Although Karl, Grace’s father, is setup in the summary as being a bad guy, I really liked him. Throughout most of the book, Grace’s feelings towards him are hostile and very harsh. While he is definitely involved in shady dealings, Brimble doesn’t give us a flat one-dimensional character, but really humanizes him, so that he comes off as your friendly neighborhood gangster / crook. This makes Grace seem immature and unfair in her dealings with and rejection of him.
Grace’s gay friend Gerald was over-the-top ridiculous and Jimmy’s reaction to him was surprising (in that in all other ways Jimmy is such a good, open, and understanding character) and at times bordering on the homophobic.
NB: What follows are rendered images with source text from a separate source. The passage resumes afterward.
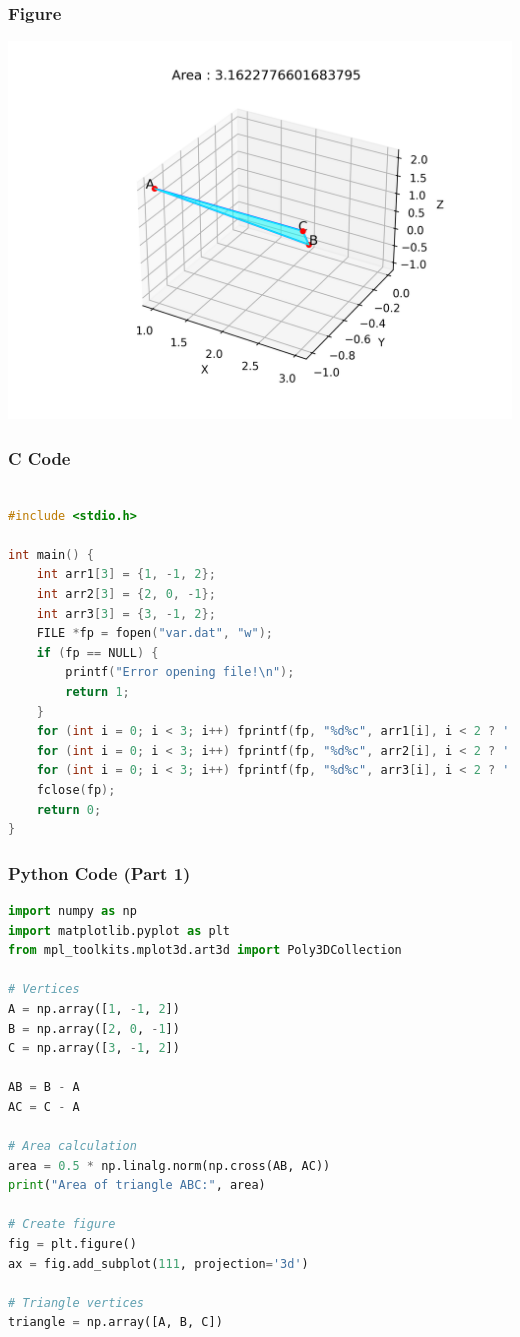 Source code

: \documentclass{beamer}
\begin{document}
\begin{frame}
\frametitle{Figure}
\begin{center}
\includegraphics[width=0.7\linewidth]{figs/fig.png}
\end{center}
\end{frame}

\begin{frame}[fragile]
\frametitle{C Code}
\begin{lstlisting}[language=C]

#include <stdio.h>

int main() {
	int arr1[3] = {1, -1, 2};
	int arr2[3] = {2, 0, -1};
	int arr3[3] = {3, -1, 2};
	FILE *fp = fopen("var.dat", "w");
	if (fp == NULL) {
		printf("Error opening file!\n");
		return 1;
	}
	for (int i = 0; i < 3; i++) fprintf(fp, "%d%c", arr1[i], i < 2 ? ' ' : '\n');
	for (int i = 0; i < 3; i++) fprintf(fp, "%d%c", arr2[i], i < 2 ? ' ' : '\n');
	for (int i = 0; i < 3; i++) fprintf(fp, "%d%c", arr3[i], i < 2 ? ' ' : '\n');
	fclose(fp);
	return 0;
}

\end{lstlisting}
\end{frame}



\begin{frame}[fragile]
\frametitle{Python Code (Part 1)}
\begin{lstlisting}[language=Python]
import numpy as np
import matplotlib.pyplot as plt
from mpl_toolkits.mplot3d.art3d import Poly3DCollection

# Vertices
A = np.array([1, -1, 2])
B = np.array([2, 0, -1])
C = np.array([3, -1, 2]) 

AB = B - A
AC = C - A

# Area calculation
area = 0.5 * np.linalg.norm(np.cross(AB, AC))
print("Area of triangle ABC:", area)

# Create figure
fig = plt.figure()
ax = fig.add_subplot(111, projection='3d')

# Triangle vertices
triangle = np.array([A, B, C])

\end{lstlisting}
\end{frame}
\end{document}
My biggest criticism is that most of the entire plot seemed extremely forced and contrived. The pace moved very slowly at times, while feeling very choppy at others. Also, everything that happened seemed to be for the sole reason that the author needed it in order to insert the dialogue or event that she really did want there. So the only reason Karl wants to hire him is in order for the story to have something that prompts Jimmy and Grace being brought together, and the only reason Jimmy gets mad at one point is because they can then have a relationship-related obstacle, etc. Things that were done, said, or felt by the characters so often did not make any logical sense to me. We’re told he’s mad … but why is that again? We’re told she feels that way … but why would that be? It made it so that I was never able to loose myself in the story, but remained aware the entire time that I was sitting in my room reading a romance book on my Nook.
For most of Playing the Piper, there didn’t seem to be much between Grace and Jimmy other than lust. It’s definitely an instant-attraction romance, which I’m never fond of, and what made it all worse was that the way Brimble crafted these characters there were actually so many ways their personalities could have been the focus instead. Jimmy and Grace are perfectly set-up to clash and play off of one another, and while there is a little of that, it seemed half-hearted – while their constant desire for one another’s hot bodies was anything but.
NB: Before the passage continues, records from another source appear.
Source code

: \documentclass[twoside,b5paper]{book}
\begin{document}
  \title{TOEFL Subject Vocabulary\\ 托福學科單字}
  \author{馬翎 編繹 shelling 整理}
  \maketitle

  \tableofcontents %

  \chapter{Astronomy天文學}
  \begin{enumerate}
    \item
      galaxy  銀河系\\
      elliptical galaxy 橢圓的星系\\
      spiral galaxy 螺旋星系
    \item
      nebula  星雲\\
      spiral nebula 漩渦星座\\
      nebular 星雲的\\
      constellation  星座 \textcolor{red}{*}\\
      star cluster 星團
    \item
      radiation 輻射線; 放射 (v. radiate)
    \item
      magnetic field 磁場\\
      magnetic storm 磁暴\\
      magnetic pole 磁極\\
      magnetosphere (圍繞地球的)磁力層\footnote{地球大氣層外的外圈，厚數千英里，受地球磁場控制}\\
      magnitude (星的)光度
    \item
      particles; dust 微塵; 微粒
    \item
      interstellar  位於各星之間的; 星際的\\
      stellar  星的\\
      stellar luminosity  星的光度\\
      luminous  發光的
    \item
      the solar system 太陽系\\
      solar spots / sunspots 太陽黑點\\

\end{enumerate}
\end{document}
And this leads me to what is actually a quite minor point, but was so prevalent I absolutely could not ignore it. What am I talking about? I’m talking about the incessant descriptions we get of Jimmy and Grace’s body parts and these body parts’ reactions. Examples (mind you, these aren’t all of them): twice she wants to “mash his face between her aching breasts”; he wants to mash her hand against his crotch (what’s with all the mashing?); her clitoris involuntary contracts or throbs I-don’t-know-how-many-times at the sound of Jimmy’s voice or laugh, which is mirrored when her laughing sends “an acute awareness to his groin area”; her winking equals has the same effect as her gripping his penis; he gives her a “look of desire that shot laser beams of longing through her vagina like darts of Viagra” – a vagina that later “twitched in anticipation” and that is “set alight” when he says her name; and of course let’s not forget her “magnificent breasts” with nipples that tingle to attention. A few of these and I would not have even noticed, but one after another they start to blatantly stick out.
What shocked me was that despite the obviously explicit language and erotic overtones of the story, I didn’t feel the chemistry between them and there was no leaping-off-the-screen sexual tension. I found this particularly odd, given the fact their connection is one initially based solely on mutual lust. We don’t even get to read about their first sexual encounter! He works his magic fingers, she works her magic mouth (did I really just write that?!), and then – end of chapter! When they do have sex, it’s without a condom, though they apparently don’t feel the need to have an are-you-on-the-pill? / are-we-both-STI-free? conversation, which I always find irresponsible (not to mention potentially dangerous).
Finally, though perhaps a minor annoyance, I was bothered by the number of typos; had I been really involved in the romance, maybe I wouldn’t have noticed. Jimmy and Grace were interesting characters, with all the right ingredients to be the hero and heroine of a great opposites-attract romance; unfortunately, the love story didn’t deliver that.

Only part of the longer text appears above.